Gli Stati Uniti vogliono mettere le mani sulle fondamentali risorse del Venezuela. Il compito di Almagro è quello di preparare le condizioni per un’aggressione militare mascherata da “intervento umanitario” che di umanitario non ha proprio niente. Penso che un’invasione armata alla República Bolivariana del Venezuela porterebbe a una reazione del popolo venezuelano che sarebbe disposto a dare la vita per la rivoluzione e per difendere le conquiste che ha ottenuto. Non si lascerà intrappolare dalla propaganda mediatica: quella che fa presa all’estero a proposito della gente che se ne va dal Venezuela. Ma quanti colombiani, peruviani, ecuadoriani, argentini vivono in Venezuela? Questo non viene detto. La gente emigra in ogni parte del mondo. Se si dovesse per questo sanzionare le politiche di ogni stato, dovremmo invadere gli Stati Uniti o i paesi d’Europa. Come CONAICOP daremo battaglia per contrastare la guerra mediatica raccontando quel che succede davvero in Venezuela. Non neghiamo che vi sia gente che se ne va, ma ce n’è altrettanta che vuole tornare a seguito delle nuove misure economiche.

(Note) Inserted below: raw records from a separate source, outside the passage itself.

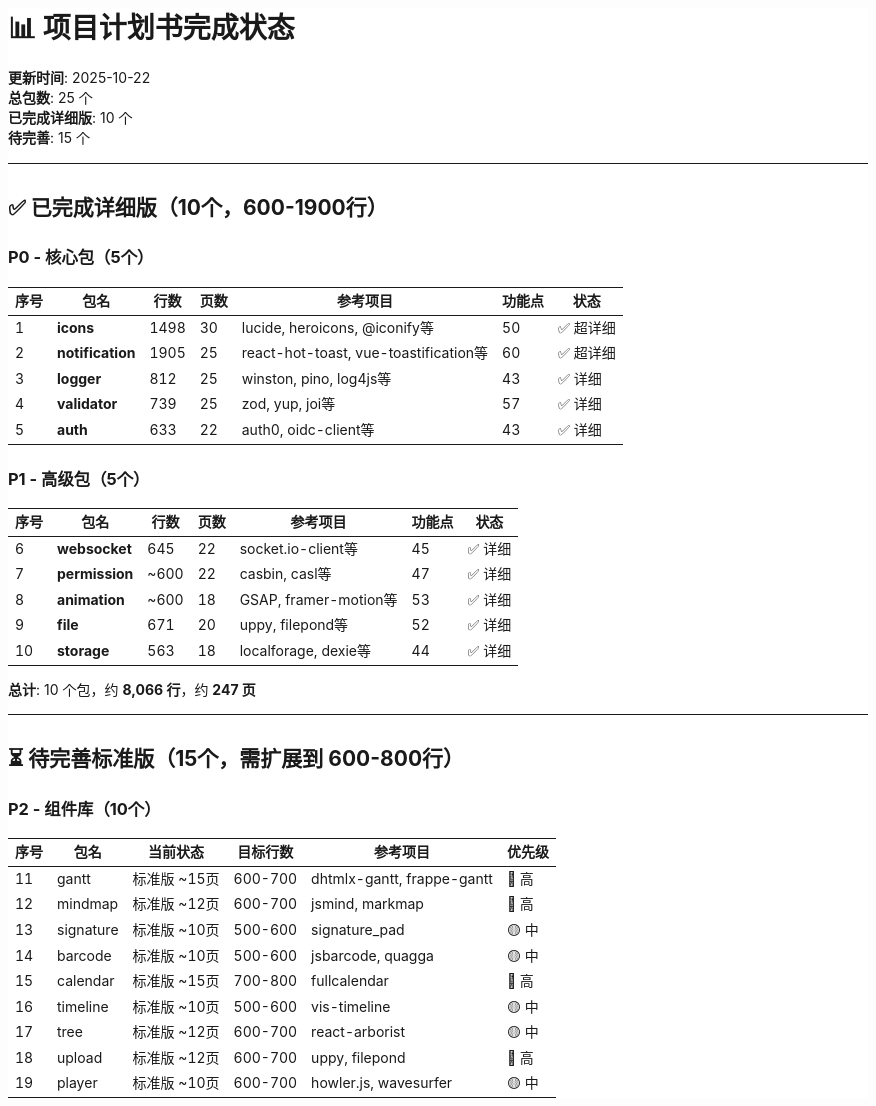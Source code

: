 # 📊 项目计划书完成状态

**更新时间**: 2025-10-22  
**总包数**: 25 个  
**已完成详细版**: 10 个  
**待完善**: 15 个

---

## ✅ 已完成详细版（10个，600-1900行）

### P0 - 核心包（5个）

| 序号 | 包名 | 行数 | 页数 | 参考项目 | 功能点 | 状态 |
|------|------|------|------|---------|--------|------|
| 1 | **icons** | 1498 | 30 | lucide, heroicons, @iconify等 | 50 | ✅ 超详细 |
| 2 | **notification** | 1905 | 25 | react-hot-toast, vue-toastification等 | 60 | ✅ 超详细 |
| 3 | **logger** | 812 | 25 | winston, pino, log4js等 | 43 | ✅ 详细 |
| 4 | **validator** | 739 | 25 | zod, yup, joi等 | 57 | ✅ 详细 |
| 5 | **auth** | 633 | 22 | auth0, oidc-client等 | 43 | ✅ 详细 |

### P1 - 高级包（5个）

| 序号 | 包名 | 行数 | 页数 | 参考项目 | 功能点 | 状态 |
|------|------|------|------|---------|--------|------|
| 6 | **websocket** | 645 | 22 | socket.io-client等 | 45 | ✅ 详细 |
| 7 | **permission** | ~600 | 22 | casbin, casl等 | 47 | ✅ 详细 |
| 8 | **animation** | ~600 | 18 | GSAP, framer-motion等 | 53 | ✅ 详细 |
| 9 | **file** | 671 | 20 | uppy, filepond等 | 52 | ✅ 详细 |
| 10 | **storage** | 563 | 18 | localforage, dexie等 | 44 | ✅ 详细 |

**总计**: 10 个包，约 **8,066 行**，约 **247 页**

---

## ⏳ 待完善标准版（15个，需扩展到 600-800行）

### P2 - 组件库（10个）

| 序号 | 包名 | 当前状态 | 目标行数 | 参考项目 | 优先级 |
|------|------|---------|---------|---------|--------|
| 11 | gantt | 标准版 ~15页 | 600-700 | dhtmlx-gantt, frappe-gantt | 🔴 高 |
| 12 | mindmap | 标准版 ~12页 | 600-700 | jsmind, markmap | 🔴 高 |
| 13 | signature | 标准版 ~10页 | 500-600 | signature_pad | 🟡 中 |
| 14 | barcode | 标准版 ~10页 | 500-600 | jsbarcode, quagga | 🟡 中 |
| 15 | calendar | 标准版 ~15页 | 700-800 | fullcalendar | 🔴 高 |
| 16 | timeline | 标准版 ~10页 | 500-600 | vis-timeline | 🟡 中 |
| 17 | tree | 标准版 ~12页 | 600-700 | react-arborist | 🟡 中 |
| 18 | upload | 标准版 ~12页 | 600-700 | uppy, filepond | 🔴 高 |
| 19 | player | 标准版 ~10页 | 600-700 | howler.js, wavesurfer | 🟡 中 |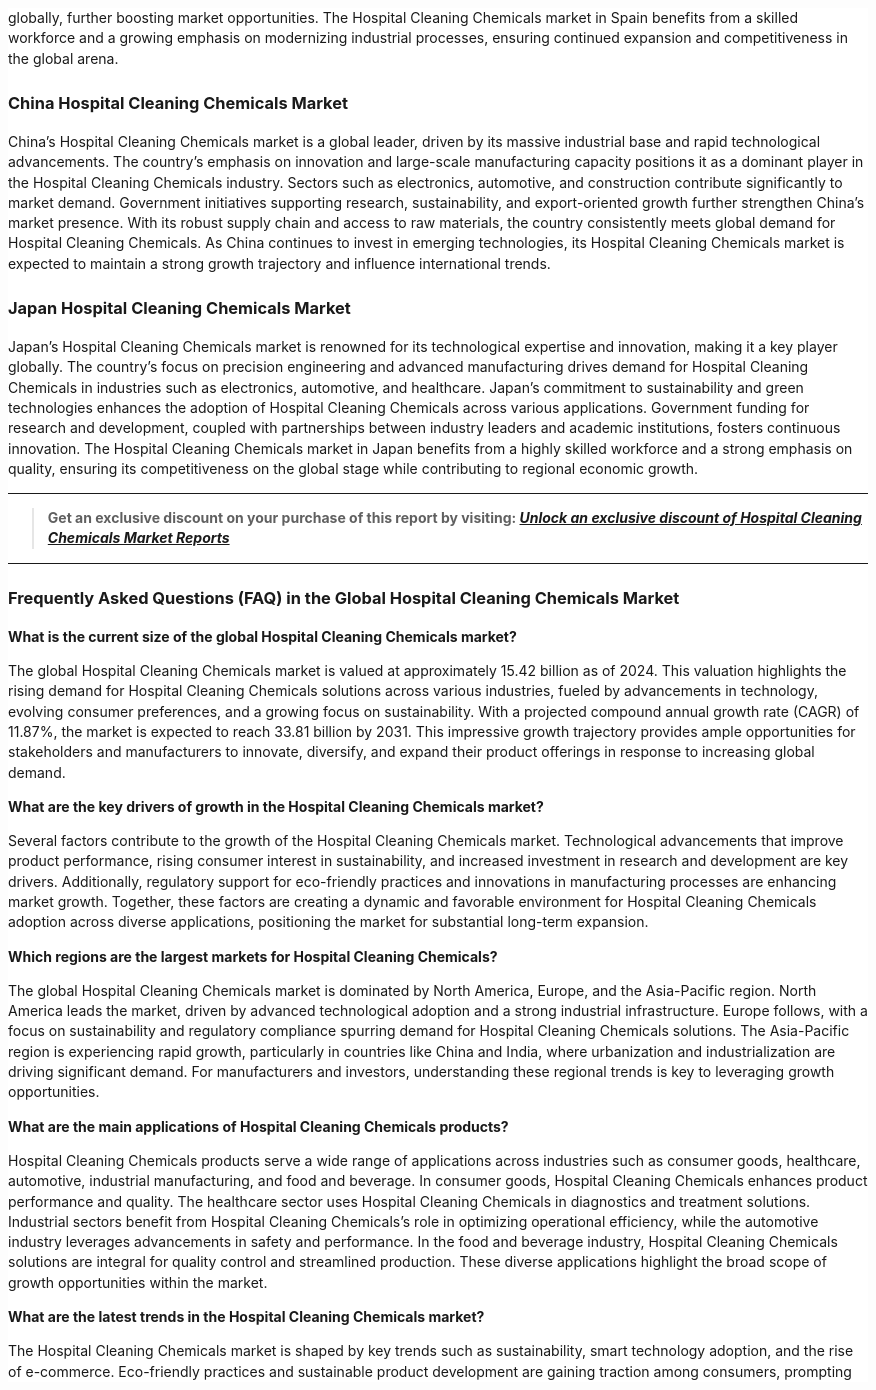 globally, further boosting market opportunities. The Hospital Cleaning Chemicals market in Spain benefits from a skilled workforce and a growing emphasis on modernizing industrial processes, ensuring continued expansion and competitiveness in the global arena.</p><h3>China Hospital Cleaning Chemicals Market</h3><p>China&rsquo;s Hospital Cleaning Chemicals market is a global leader, driven by its massive industrial base and rapid technological advancements. The country&rsquo;s emphasis on innovation and large-scale manufacturing capacity positions it as a dominant player in the Hospital Cleaning Chemicals industry. Sectors such as electronics, automotive, and construction contribute significantly to market demand. Government initiatives supporting research, sustainability, and export-oriented growth further strengthen China&rsquo;s market presence. With its robust supply chain and access to raw materials, the country consistently meets global demand for Hospital Cleaning Chemicals. As China continues to invest in emerging technologies, its Hospital Cleaning Chemicals market is expected to maintain a strong growth trajectory and influence international trends.</p><h3>Japan Hospital Cleaning Chemicals Market</h3><p>Japan&rsquo;s Hospital Cleaning Chemicals market is renowned for its technological expertise and innovation, making it a key player globally. The country&rsquo;s focus on precision engineering and advanced manufacturing drives demand for Hospital Cleaning Chemicals in industries such as electronics, automotive, and healthcare. Japan&rsquo;s commitment to sustainability and green technologies enhances the adoption of Hospital Cleaning Chemicals across various applications. Government funding for research and development, coupled with partnerships between industry leaders and academic institutions, fosters continuous innovation. The Hospital Cleaning Chemicals market in Japan benefits from a highly skilled workforce and a strong emphasis on quality, ensuring its competitiveness on the global stage while contributing to regional economic growth.</p><hr /><blockquote><p><strong>Get an exclusive discount on your purchase of this report by visiting: <em><a href="://marketresearchpulse.com/ask-for-discount/49185?utm_source=Github&amp;utm_medium=019">Unlock an exclusive discount of Hospital Cleaning Chemicals Market Reports</a></em>&nbsp;</strong></p></blockquote><hr /><h3>Frequently Asked Questions (FAQ) in the Global Hospital Cleaning Chemicals Market</h3><p><strong>What is the current size of the global Hospital Cleaning Chemicals market?</strong></p><p>The global Hospital Cleaning Chemicals market is valued at approximately 15.42 billion as of 2024. This valuation highlights the rising demand for Hospital Cleaning Chemicals solutions across various industries, fueled by advancements in technology, evolving consumer preferences, and a growing focus on sustainability. With a projected compound annual growth rate (CAGR) of 11.87%, the market is expected to reach 33.81 billion by 2031. This impressive growth trajectory provides ample opportunities for stakeholders and manufacturers to innovate, diversify, and expand their product offerings in response to increasing global demand.</p><p><strong>What are the key drivers of growth in the Hospital Cleaning Chemicals market?</strong></p><p>Several factors contribute to the growth of the Hospital Cleaning Chemicals market. Technological advancements that improve product performance, rising consumer interest in sustainability, and increased investment in research and development are key drivers. Additionally, regulatory support for eco-friendly practices and innovations in manufacturing processes are enhancing market growth. Together, these factors are creating a dynamic and favorable environment for Hospital Cleaning Chemicals adoption across diverse applications, positioning the market for substantial long-term expansion.</p><p><strong>Which regions are the largest markets for Hospital Cleaning Chemicals?</strong></p><p>The global Hospital Cleaning Chemicals market is dominated by North America, Europe, and the Asia-Pacific region. North America leads the market, driven by advanced technological adoption and a strong industrial infrastructure. Europe follows, with a focus on sustainability and regulatory compliance spurring demand for Hospital Cleaning Chemicals solutions. The Asia-Pacific region is experiencing rapid growth, particularly in countries like China and India, where urbanization and industrialization are driving significant demand. For manufacturers and investors, understanding these regional trends is key to leveraging growth opportunities.</p><p><strong>What are the main applications of Hospital Cleaning Chemicals products?</strong></p><p>Hospital Cleaning Chemicals products serve a wide range of applications across industries such as consumer goods, healthcare, automotive, industrial manufacturing, and food and beverage. In consumer goods, Hospital Cleaning Chemicals enhances product performance and quality. The healthcare sector uses Hospital Cleaning Chemicals in diagnostics and treatment solutions. Industrial sectors benefit from Hospital Cleaning Chemicals&rsquo;s role in optimizing operational efficiency, while the automotive industry leverages advancements in safety and performance. In the food and beverage industry, Hospital Cleaning Chemicals solutions are integral for quality control and streamlined production. These diverse applications highlight the broad scope of growth opportunities within the market.</p><p><strong>What are the latest trends in the Hospital Cleaning Chemicals market?</strong></p><p>The Hospital Cleaning Chemicals market is shaped by key trends such as sustainability, smart technology adoption, and the rise of e-commerce. Eco-friendly practices and sustainable product development are gaining traction among consumers, prompting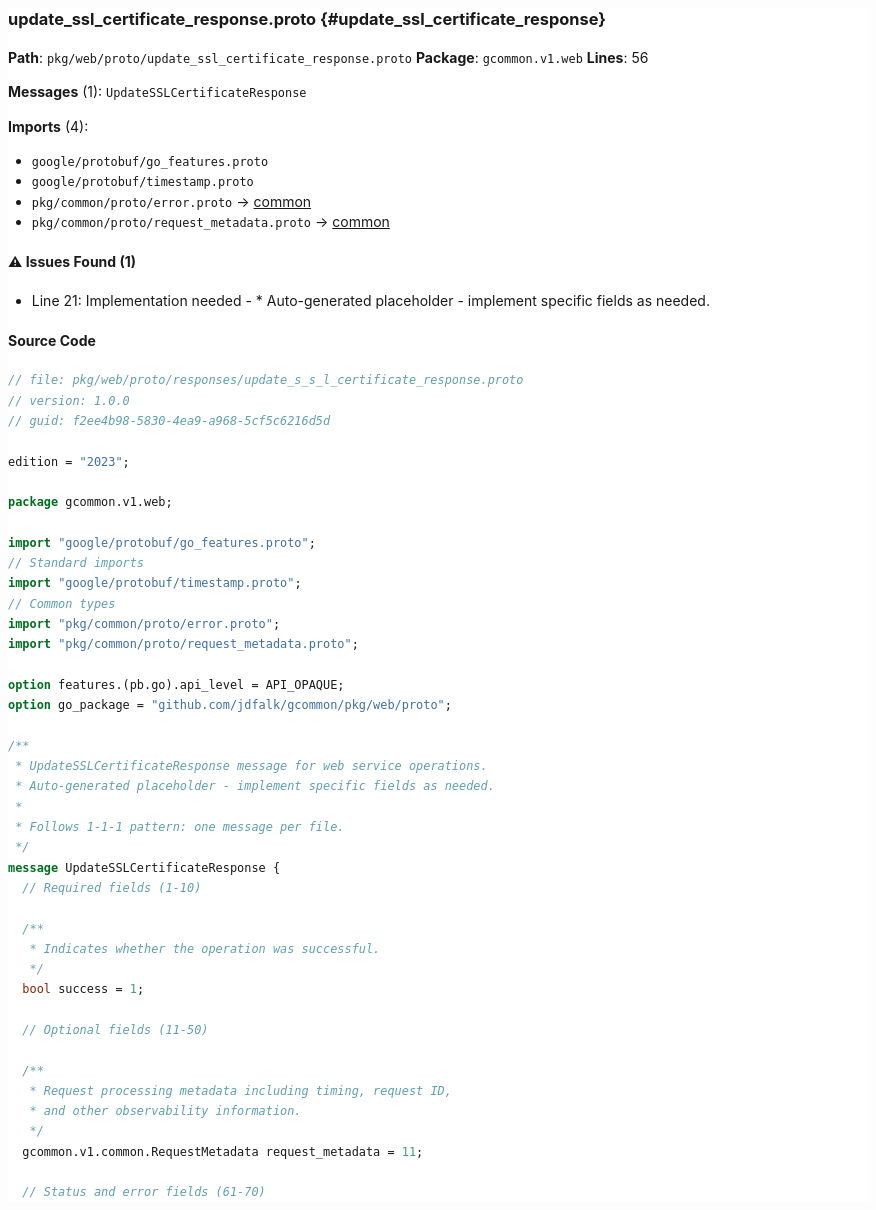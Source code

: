 
### update_ssl_certificate_response.proto {#update_ssl_certificate_response}

**Path**: `pkg/web/proto/update_ssl_certificate_response.proto` **Package**:
`gcommon.v1.web` **Lines**: 56

**Messages** (1): `UpdateSSLCertificateResponse`

**Imports** (4):

- `google/protobuf/go_features.proto`
- `google/protobuf/timestamp.proto`
- `pkg/common/proto/error.proto` → [common](./common.md#error)
- `pkg/common/proto/request_metadata.proto` →
  [common](./common.md#request_metadata)

#### ⚠️ Issues Found (1)

- Line 21: Implementation needed - \* Auto-generated placeholder - implement
  specific fields as needed.

#### Source Code

```protobuf
// file: pkg/web/proto/responses/update_s_s_l_certificate_response.proto
// version: 1.0.0
// guid: f2ee4b98-5830-4ea9-a968-5cf5c6216d5d

edition = "2023";

package gcommon.v1.web;

import "google/protobuf/go_features.proto";
// Standard imports
import "google/protobuf/timestamp.proto";
// Common types
import "pkg/common/proto/error.proto";
import "pkg/common/proto/request_metadata.proto";

option features.(pb.go).api_level = API_OPAQUE;
option go_package = "github.com/jdfalk/gcommon/pkg/web/proto";

/**
 * UpdateSSLCertificateResponse message for web service operations.
 * Auto-generated placeholder - implement specific fields as needed.
 *
 * Follows 1-1-1 pattern: one message per file.
 */
message UpdateSSLCertificateResponse {
  // Required fields (1-10)

  /**
   * Indicates whether the operation was successful.
   */
  bool success = 1;

  // Optional fields (11-50)

  /**
   * Request processing metadata including timing, request ID,
   * and other observability information.
   */
  gcommon.v1.common.RequestMetadata request_metadata = 11;

  // Status and error fields (61-70)
```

Creare un’emergenza alla frontiera tra Brasile e Venezuela serve a porre un’altra base militare nordamericana. Non dimentichiamo le manovre congiunte in Amazzonia tra Usa, Perù, Brasile e Venezuela a cui partecipa la Colombia, uno dei principali complici degli Stati Uniti negli attacchi al Venezuela. Un pedone che, pur facendo parte della Patria Grande di Bolivar, gli Usa potrebbero usare per un attacco diretto al Venezuela. Come CONAICOP vigileremo e cercheremo anche di spiegare l’importanza delle misure economiche proposte da Maduro per dare forza alla rivoluzione. I cambiamenti economici non sono facili, si deve aspettare. Di sicuro il nuovo corso monetario è una decisione importante, serve a combattere la speculazione e a difendere la sovranità del paese. Da parte nostra, come internazionalisti, dobbiamo rinnovare il sostegno alla rivoluzione bolivariana, al popolo venezuelano e a Nicolas Maduro e a tutti quei paesi che lottano per un vero cambiamento, per una vera rivoluzione. Perché i paesi più ricchi di risorse sono i più poveri? Spesso discutiamo di questo alla radio, perché è da questo che possiamo capire cosa sia l’imperialismo, cosa sia il neoliberismo. Non vengono per motivi ideologici, ma per le nostre risorse: per l’acqua, il petrolio, l’oro, per il nostro mare. Per questo vengono, perché sanno di essere alla fine.